Four Fingerlings (two for grandsons, one for a granddaughter and one for a great niece). I scooped them up in my arms. The store wouldn’t officially open for another two minutes. I worried about being accused of trespassing, booted out, my Fingerlings confiscated. It seemed like I held my breath for the next two minutes, until someone came from behind me.

It was my husband. “Oh, you got them. Good work.”

We did some soul searching in the toy section, debating whether it was right to buy all four. Had there been anyone else vying for the same Fingerlings, I would have shared. But we knew four people we could make happy, so we bought them — along with a cart of other items including broccoli and Jello, so we’d look like loyal shoppers and not opportunists.

4. Spread the Word
This plan worked! But, as I learned, sometimes it takes a village to land a hot toy. So tell your family and friends of your search. Several years ago, I was much more frantic to snare a Playstation 3 than Fingerlings. The stakes were higher; it was the only thing on my teenage sons’ gift list. But a Christmas miracle came on December 23 when my brother-in-law happened to be shopping in Best Buy as six Playstation 3s were placed on display.
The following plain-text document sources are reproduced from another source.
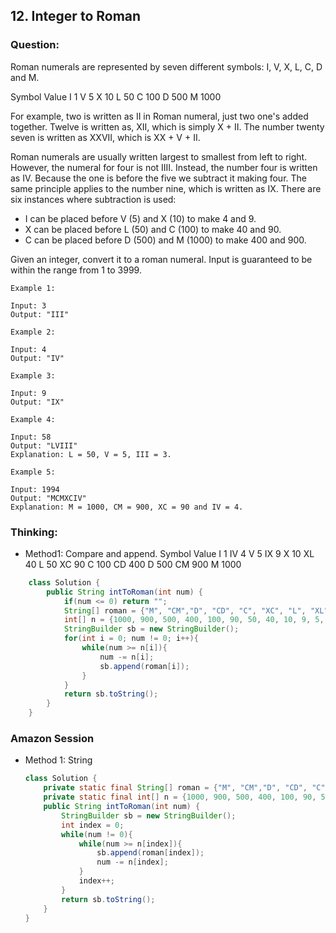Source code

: ## 12. Integer to Roman

### Question:
Roman numerals are represented by seven different symbols: I, V, X, L, C, D and M.

Symbol       Value
I             1
V             5
X             10
L             50
C             100
D             500
M             1000

For example, two is written as II in Roman numeral, just two one's added together. Twelve is written as, XII, which is simply X + II. The number twenty seven is written as XXVII, which is XX + V + II.

Roman numerals are usually written largest to smallest from left to right. However, the numeral for four is not IIII. Instead, the number four is written as IV. Because the one is before the five we subtract it making four. The same principle applies to the number nine, which is written as IX. There are six instances where subtraction is used:
* I can be placed before V (5) and X (10) to make 4 and 9. 
* X can be placed before L (50) and C (100) to make 40 and 90. 
* C can be placed before D (500) and M (1000) to make 400 and 900.

Given an integer, convert it to a roman numeral. Input is guaranteed to be within the range from 1 to 3999.

```
Example 1:

Input: 3
Output: "III"

Example 2:

Input: 4
Output: "IV"

Example 3:

Input: 9
Output: "IX"

Example 4:

Input: 58
Output: "LVIII"
Explanation: L = 50, V = 5, III = 3.

Example 5:

Input: 1994
Output: "MCMXCIV"
Explanation: M = 1000, CM = 900, XC = 90 and IV = 4.
```

### Thinking:
* Method1: 
Compare and append.
Symbol       Value
I             	1
IV				4
V             5
IX				9
X             10
XL			40
L             50
XC			90
C             100
CD			400
D             500
CM			900
M             1000
```Java
	class Solution {
	    public String intToRoman(int num) {
	        if(num <= 0) return "";
	        String[] roman = {"M", "CM","D", "CD", "C", "XC", "L", "XL", "X", "IX", "V", "IV", "I"};
	        int[] n = {1000, 900, 500, 400, 100, 90, 50, 40, 10, 9, 5, 4, 1};
	        StringBuilder sb = new StringBuilder();
	        for(int i = 0; num != 0; i++){
	            while(num >= n[i]){
	                num -= n[i];
	                sb.append(roman[i]);
	            }
	        }
	        return sb.toString();
	    }
	}
```

### Amazon Session
* Method 1: String
	```Java
	class Solution {
		private static final String[] roman = {"M", "CM","D", "CD", "C", "XC", "L", "XL", "X", "IX", "V", "IV", "I"};
		private static final int[] n = {1000, 900, 500, 400, 100, 90, 50, 40, 10, 9, 5, 4, 1};
		public String intToRoman(int num) {
			StringBuilder sb = new StringBuilder();
			int index = 0;
			while(num != 0){
				while(num >= n[index]){
					sb.append(roman[index]);
					num -= n[index];
				}
				index++;
			}
			return sb.toString();
		}
	}
	```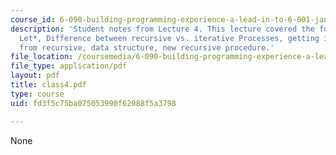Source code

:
 ```yaml
---
course_id: 6-090-building-programming-experience-a-lead-in-to-6-001-january-iap-2005
description: 'Student notes from Lecture 4. This lecture covered the following topics:
  Let*, Difference between recursive vs. iterative Processes, getting iterative process
  from recursive, data structure, new recursive procedure.'
file_location: /coursemedia/6-090-building-programming-experience-a-lead-in-to-6-001-january-iap-2005/fd3f5c75ba075053990f62088f5a3798_class4.pdf
file_type: application/pdf
layout: pdf
title: class4.pdf
type: course
uid: fd3f5c75ba075053990f62088f5a3798

---
```

None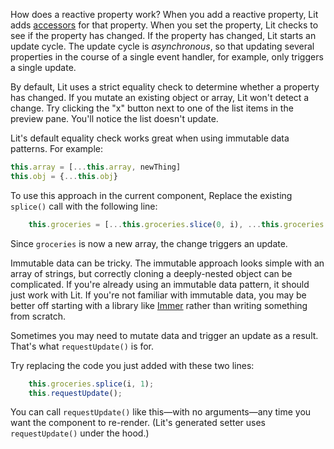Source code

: How does a reactive property work? When you add a reactive property, Lit adds [accessors](https://developer.mozilla.org/en-US/docs/Web/JavaScript/Reference/Operators/Property_accessors) for that property. When you set the property, Lit checks to see if the property has changed. If the property has changed, Lit starts an update cycle.
The update cycle is _asynchronous_, so that updating several properties in the course of a single event handler, for example, only triggers a single update.

By default, Lit uses a strict equality check to determine whether a property has changed. If you mutate an existing object or array, Lit won't detect a change. Try clicking the "x" button next to one of the list items in the preview pane. You'll notice the list doesn't update.

Lit's default equality check works great when using immutable data patterns. For example:

```js
this.array = [...this.array, newThing]
this.obj = {...this.obj}
```

To use this approach in the current component, Replace the existing `splice()` call with the following line:

```ts
    this.groceries = [...this.groceries.slice(0, i), ...this.groceries.slice(i+1)];
```

Since `groceries` is now a new array, the change triggers an update.

<litdev-aside type="info">
<span>Immutable data can be tricky.</span> The immutable approach looks simple with an array of strings, but correctly cloning a deeply-nested object can be complicated. If you're already using an immutable data pattern, it should just work with Lit. If you're not familiar with immutable data, you may be better off starting with a library like <a href="https://immerjs.github.io/immer/">Immer</a> rather than writing something from scratch.
</litdev-aside>

Sometimes you may need to mutate data and trigger an update as a result. That's what `requestUpdate()` is for.

Try replacing the code you just added with these two lines:

```ts
    this.groceries.splice(i, 1);
    this.requestUpdate();
```

You can call `requestUpdate()` like this—with no arguments—any time you want the component to re-render. (Lit's generated setter uses `requestUpdate()` under the hood.)


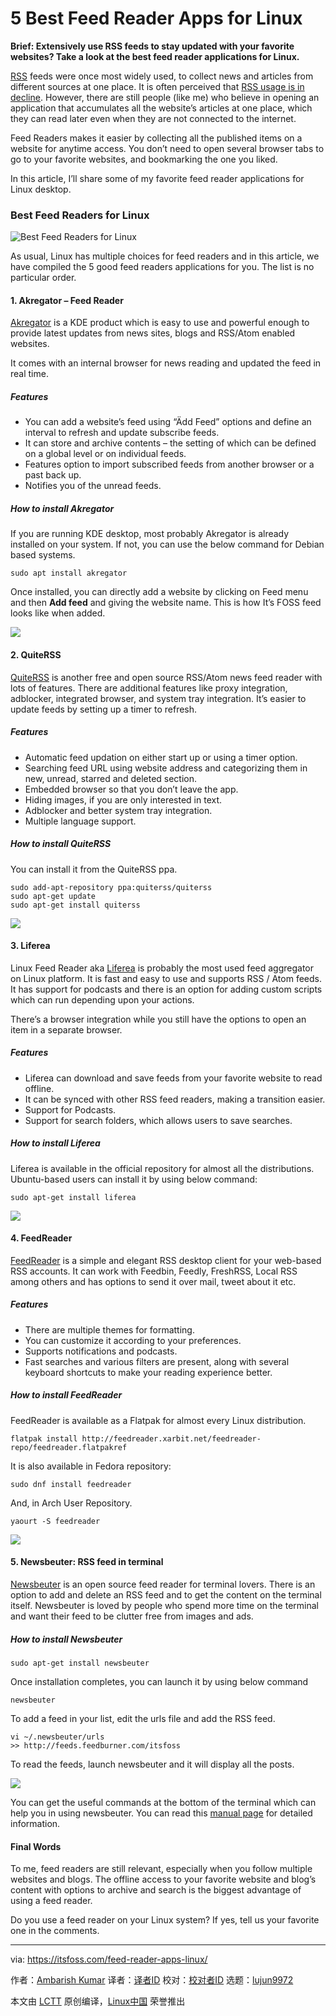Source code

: 5 Best Feed Reader Apps for Linux
======

**Brief: Extensively use RSS feeds to stay updated with your favorite websites? Take a look at the best feed reader applications for Linux.**

[RSS][1] feeds were once most widely used, to collect news and articles from different sources at one place. It is often perceived that [RSS usage is in decline][2]. However, there are still people (like me) who believe in opening an application that accumulates all the website’s articles at one place, which they can read later even when they are not connected to the internet.

Feed Readers makes it easier by collecting all the published items on a website for anytime access. You don’t need to open several browser tabs to go to your favorite websites, and bookmarking the one you liked.

In this article, I’ll share some of my favorite feed reader applications for Linux desktop.

### Best Feed Readers for Linux

![Best Feed Readers for Linux][3]

As usual, Linux has multiple choices for feed readers and in this article, we have compiled the 5 good feed readers applications for you. The list is no particular order.

#### 1\. Akregator – Feed Reader

[Akregator][4] is a KDE product which is easy to use and powerful enough to provide latest updates from news sites, blogs and RSS/Atom enabled websites.

It comes with an internal browser for news reading and updated the feed in real time.

##### Features

  * You can add a website’s feed using “Ädd Feed” options and define an interval to refresh and update subscribe feeds.
  * It can store and archive contents – the setting of which can be defined on a global level or on individual feeds.
  * Features option to import subscribed feeds from another browser or a past back up.
  * Notifies you of the unread feeds.



##### How to install Akregator

If you are running KDE desktop, most probably Akregator is already installed on your system. If not, you can use the below command for Debian based systems.
```
sudo apt install akregator

```

Once installed, you can directly add a website by clicking on Feed menu and then **Add feed** and giving the website name. This is how It’s FOSS feed looks like when added.

![][5]

#### 2\. QuiteRSS

[QuiteRSS][6] is another free and open source RSS/Atom news feed reader with lots of features. There are additional features like proxy integration, adblocker, integrated browser, and system tray integration. It’s easier to update feeds by setting up a timer to refresh.

##### Features

  * Automatic feed updation on either start up or using a timer option.
  * Searching feed URL using website address and categorizing them in new, unread, starred and deleted section.
  * Embedded browser so that you don’t leave the app.
  * Hiding images, if you are only interested in text.
  * Adblocker and better system tray integration.
  * Multiple language support.



##### How to install QuiteRSS

You can install it from the QuiteRSS ppa.
```
sudo add-apt-repository ppa:quiterss/quiterss
sudo apt-get update
sudo apt-get install quiterss

```

![][7]

#### 3\. Liferea

Linux Feed Reader aka [Liferea][8] is probably the most used feed aggregator on Linux platform. It is fast and easy to use and supports RSS / Atom feeds. It has support for podcasts and there is an option for adding custom scripts which can run depending upon your actions.

There’s a browser integration while you still have the options to open an item in a separate browser.

##### Features

  * Liferea can download and save feeds from your favorite website to read offline.
  * It can be synced with other RSS feed readers, making a transition easier.
  * Support for Podcasts.
  * Support for search folders, which allows users to save searches.



##### How to install Liferea

Liferea is available in the official repository for almost all the distributions. Ubuntu-based users can install it by using below command:
```
sudo apt-get install liferea

```

![][9]

#### 4\. FeedReader

[FeedReader][10] is a simple and elegant RSS desktop client for your web-based RSS accounts. It can work with Feedbin, Feedly, FreshRSS, Local RSS among others and has options to send it over mail, tweet about it etc.

##### Features

  * There are multiple themes for formatting.
  * You can customize it according to your preferences.
  * Supports notifications and podcasts.
  * Fast searches and various filters are present, along with several keyboard shortcuts to make your reading experience better.



##### How to install FeedReader

FeedReader is available as a Flatpak for almost every Linux distribution.
```
flatpak install http://feedreader.xarbit.net/feedreader-repo/feedreader.flatpakref

```

It is also available in Fedora repository:
```
sudo dnf install feedreader

```

And, in Arch User Repository.
```
yaourt -S feedreader

```

![][11]

#### 5\. Newsbeuter: RSS feed in terminal

[Newsbeuter][12] is an open source feed reader for terminal lovers. There is an option to add and delete an RSS feed and to get the content on the terminal itself. Newsbeuter is loved by people who spend more time on the terminal and want their feed to be clutter free from images and ads.

##### How to install Newsbeuter
```
sudo apt-get install newsbeuter

```

Once installation completes, you can launch it by using below command
```
newsbeuter

```

To add a feed in your list, edit the urls file and add the RSS feed.
```
vi ~/.newsbeuter/urls
>> http://feeds.feedburner.com/itsfoss

```

To read the feeds, launch newsbeuter and it will display all the posts.

![][13]

You can get the useful commands at the bottom of the terminal which can help you in using newsbeuter. You can read this [manual page][14] for detailed information.

#### Final Words

To me, feed readers are still relevant, especially when you follow multiple websites and blogs. The offline access to your favorite website and blog’s content with options to archive and search is the biggest advantage of using a feed reader.

Do you use a feed reader on your Linux system? If yes, tell us your favorite one in the comments.

--------------------------------------------------------------------------------

via: https://itsfoss.com/feed-reader-apps-linux/

作者：[Ambarish Kumar][a]
译者：[译者ID](https://github.com/译者ID)
校对：[校对者ID](https://github.com/校对者ID)
选题：[lujun9972](https://github.com/lujun9972)

本文由 [LCTT](https://github.com/LCTT/TranslateProject) 原创编译，[Linux中国](https://linux.cn/) 荣誉推出

[a]:https://itsfoss.com/author/ambarish/
[1]:https://en.wikipedia.org/wiki/RSS
[2]:http://andrewchen.co/the-death-of-rss-in-a-single-graph/
[3]:https://itsfoss.com/wp-content/uploads/2018/04/best-feed-reader-apps-linux.jpg
[4]:https://www.kde.org/applications/internet/akregator/
[5]:https://itsfoss.com/wp-content/uploads/2018/02/Akregator2-800x500.jpg
[6]:https://quiterss.org/
[7]:https://itsfoss.com/wp-content/uploads/2018/02/QuiteRSS2.jpg
[8]:https://itsfoss.com/liferea-rss-client/
[9]:https://itsfoss.com/wp-content/uploads/2018/02/Liferea-800x525.png
[10]:https://jangernert.github.io/FeedReader/
[11]:https://itsfoss.com/wp-content/uploads/2018/02/FeedReader2-800x465.jpg
[12]:https://newsbeuter.org/
[13]:https://itsfoss.com/wp-content/uploads/2018/02/newsbeuter.png
[14]:http://manpages.ubuntu.com/manpages/bionic/man1/newsbeuter.1.html
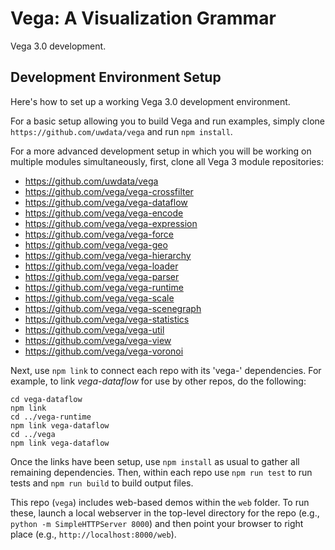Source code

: # Vega: A Visualization Grammar

Vega 3.0 development.

## Development Environment Setup

Here's how to set up a working Vega 3.0 development environment.

For a basic setup allowing you to build Vega and run examples, simply
clone `https://github.com/uwdata/vega` and run `npm install`.

For a more advanced development setup in which you will be working on multiple
modules simultaneously, first, clone all Vega 3 module repositories:

* https://github.com/uwdata/vega
* https://github.com/vega/vega-crossfilter
* https://github.com/vega/vega-dataflow
* https://github.com/vega/vega-encode
* https://github.com/vega/vega-expression
* https://github.com/vega/vega-force
* https://github.com/vega/vega-geo
* https://github.com/vega/vega-hierarchy
* https://github.com/vega/vega-loader
* https://github.com/vega/vega-parser
* https://github.com/vega/vega-runtime
* https://github.com/vega/vega-scale
* https://github.com/vega/vega-scenegraph
* https://github.com/vega/vega-statistics
* https://github.com/vega/vega-util
* https://github.com/vega/vega-view
* https://github.com/vega/vega-voronoi

Next, use `npm link` to connect each repo with its 'vega-' dependencies. For example, to link _vega-dataflow_ for use by other repos, do the following:

```
cd vega-dataflow
npm link
cd ../vega-runtime
npm link vega-dataflow
cd ../vega
npm link vega-dataflow
```

Once the links have been setup, use `npm install` as usual to gather all remaining dependencies. Then, within each repo use `npm run test` to run tests and `npm run build` to build output files.

This repo (`vega`) includes web-based demos within the `web` folder. To run these, launch a local webserver in the top-level directory for the repo (e.g., `python -m SimpleHTTPServer 8000`) and then point your browser to right place (e.g., `http://localhost:8000/web`).
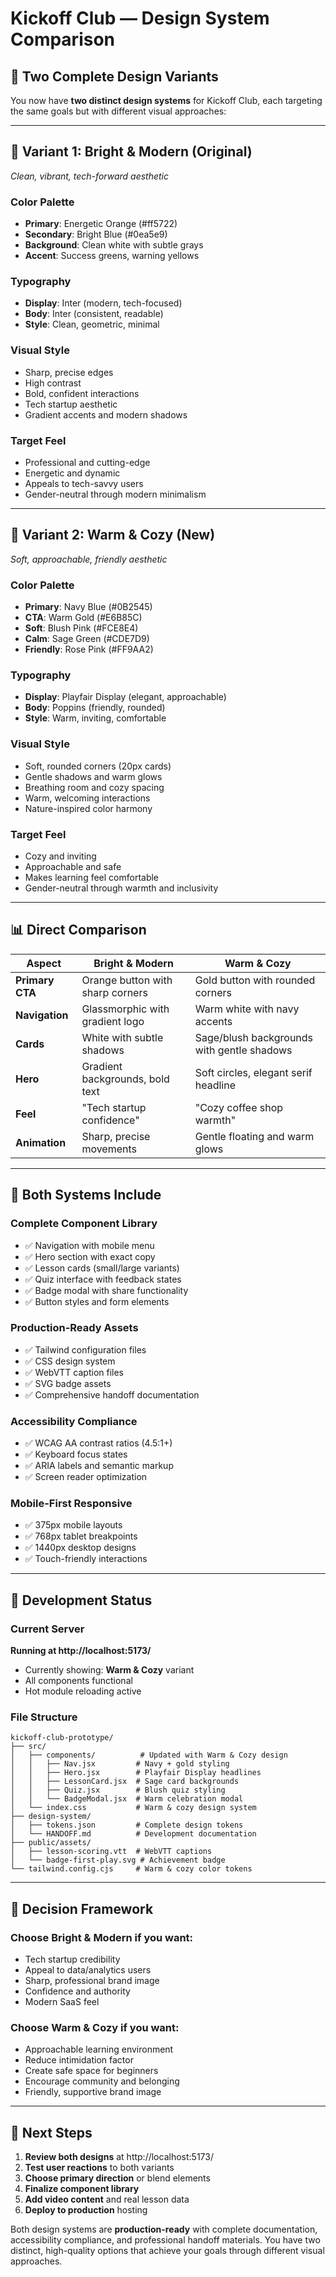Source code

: # Kickoff Club — Design System Comparison

## 🎯 Two Complete Design Variants

You now have **two distinct design systems** for Kickoff Club, each targeting the same goals but with different visual approaches:

---

## 🚀 **Variant 1: Bright & Modern** (Original)
*Clean, vibrant, tech-forward aesthetic*

### Color Palette
- **Primary**: Energetic Orange (#ff5722)
- **Secondary**: Bright Blue (#0ea5e9) 
- **Background**: Clean white with subtle grays
- **Accent**: Success greens, warning yellows

### Typography
- **Display**: Inter (modern, tech-focused)
- **Body**: Inter (consistent, readable)
- **Style**: Clean, geometric, minimal

### Visual Style
- Sharp, precise edges
- High contrast
- Bold, confident interactions
- Tech startup aesthetic
- Gradient accents and modern shadows

### Target Feel
- Professional and cutting-edge
- Energetic and dynamic
- Appeals to tech-savvy users
- Gender-neutral through modern minimalism

---

## 🌸 **Variant 2: Warm & Cozy** (New)
*Soft, approachable, friendly aesthetic*

### Color Palette
- **Primary**: Navy Blue (#0B2545)
- **CTA**: Warm Gold (#E6B85C)
- **Soft**: Blush Pink (#FCE8E4)
- **Calm**: Sage Green (#CDE7D9)
- **Friendly**: Rose Pink (#FF9AA2)

### Typography
- **Display**: Playfair Display (elegant, approachable)
- **Body**: Poppins (friendly, rounded)
- **Style**: Warm, inviting, comfortable

### Visual Style
- Soft, rounded corners (20px cards)
- Gentle shadows and warm glows
- Breathing room and cozy spacing
- Warm, welcoming interactions
- Nature-inspired color harmony

### Target Feel
- Cozy and inviting
- Approachable and safe
- Makes learning feel comfortable
- Gender-neutral through warmth and inclusivity

---

## 📊 Direct Comparison

| Aspect | Bright & Modern | Warm & Cozy |
|--------|----------------|-------------|
| **Primary CTA** | Orange button with sharp corners | Gold button with rounded corners |
| **Navigation** | Glassmorphic with gradient logo | Warm white with navy accents |
| **Cards** | White with subtle shadows | Sage/blush backgrounds with gentle shadows |
| **Hero** | Gradient backgrounds, bold text | Soft circles, elegant serif headline |
| **Feel** | "Tech startup confidence" | "Cozy coffee shop warmth" |
| **Animation** | Sharp, precise movements | Gentle floating and warm glows |

---

## 🎨 Both Systems Include

### Complete Component Library
- ✅ Navigation with mobile menu
- ✅ Hero section with exact copy
- ✅ Lesson cards (small/large variants)  
- ✅ Quiz interface with feedback states
- ✅ Badge modal with share functionality
- ✅ Button styles and form elements

### Production-Ready Assets
- ✅ Tailwind configuration files
- ✅ CSS design system
- ✅ WebVTT caption files
- ✅ SVG badge assets
- ✅ Comprehensive handoff documentation

### Accessibility Compliance
- ✅ WCAG AA contrast ratios (4.5:1+)
- ✅ Keyboard focus states
- ✅ ARIA labels and semantic markup
- ✅ Screen reader optimization

### Mobile-First Responsive
- ✅ 375px mobile layouts
- ✅ 768px tablet breakpoints  
- ✅ 1440px desktop designs
- ✅ Touch-friendly interactions

---

## 🚦 Development Status

### Current Server
**Running at http://localhost:5173/** 
- Currently showing: **Warm & Cozy** variant
- All components functional
- Hot module reloading active

### File Structure
```
kickoff-club-prototype/
├── src/
│   ├── components/          # Updated with Warm & Cozy design
│   │   ├── Nav.jsx         # Navy + gold styling
│   │   ├── Hero.jsx        # Playfair Display headlines
│   │   ├── LessonCard.jsx  # Sage card backgrounds
│   │   ├── Quiz.jsx        # Blush quiz styling
│   │   └── BadgeModal.jsx  # Warm celebration modal
│   └── index.css           # Warm & cozy design system
├── design-system/
│   ├── tokens.json         # Complete design tokens
│   └── HANDOFF.md          # Development documentation
├── public/assets/
│   ├── lesson-scoring.vtt  # WebVTT captions
│   └── badge-first-play.svg # Achievement badge
└── tailwind.config.cjs     # Warm & cozy color tokens
```

---

## 🎯 Decision Framework

### Choose **Bright & Modern** if you want:
- Tech startup credibility
- Appeal to data/analytics users
- Sharp, professional brand image
- Confidence and authority
- Modern SaaS feel

### Choose **Warm & Cozy** if you want:
- Approachable learning environment
- Reduce intimidation factor
- Create safe space for beginners  
- Encourage community and belonging
- Friendly, supportive brand image

---

## 🚀 Next Steps

1. **Review both designs** at http://localhost:5173/
2. **Test user reactions** to both variants
3. **Choose primary direction** or blend elements
4. **Finalize component library** 
5. **Add video content** and real lesson data
6. **Deploy to production** hosting

Both design systems are **production-ready** with complete documentation, accessibility compliance, and professional handoff materials. You have two distinct, high-quality options that achieve your goals through different visual approaches.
He called me. “Are you still looking for a Playstation 3?”

“Put it in your cart,” I said. “Don’t let it out of sight. I’ll be there in 15 minutes.”

That was also a merry Christmas. Just like this one is going to be.

Am I worried about ruining the surprise by going public with this tale? Not really. Next Avenue’s demographic is readers age 50 and over. These Fingerlings are destined for much younger folk.

By Julie Kramer
Julie Kramer is the author of an award-winning thriller series, including Stalking Susan - winner of the Minnesota Book AwardShe spent a career as a news producer for WCCO-TV, NBC and CBS and researched a Travel Channel series, "The Zimmern List" which launches in March.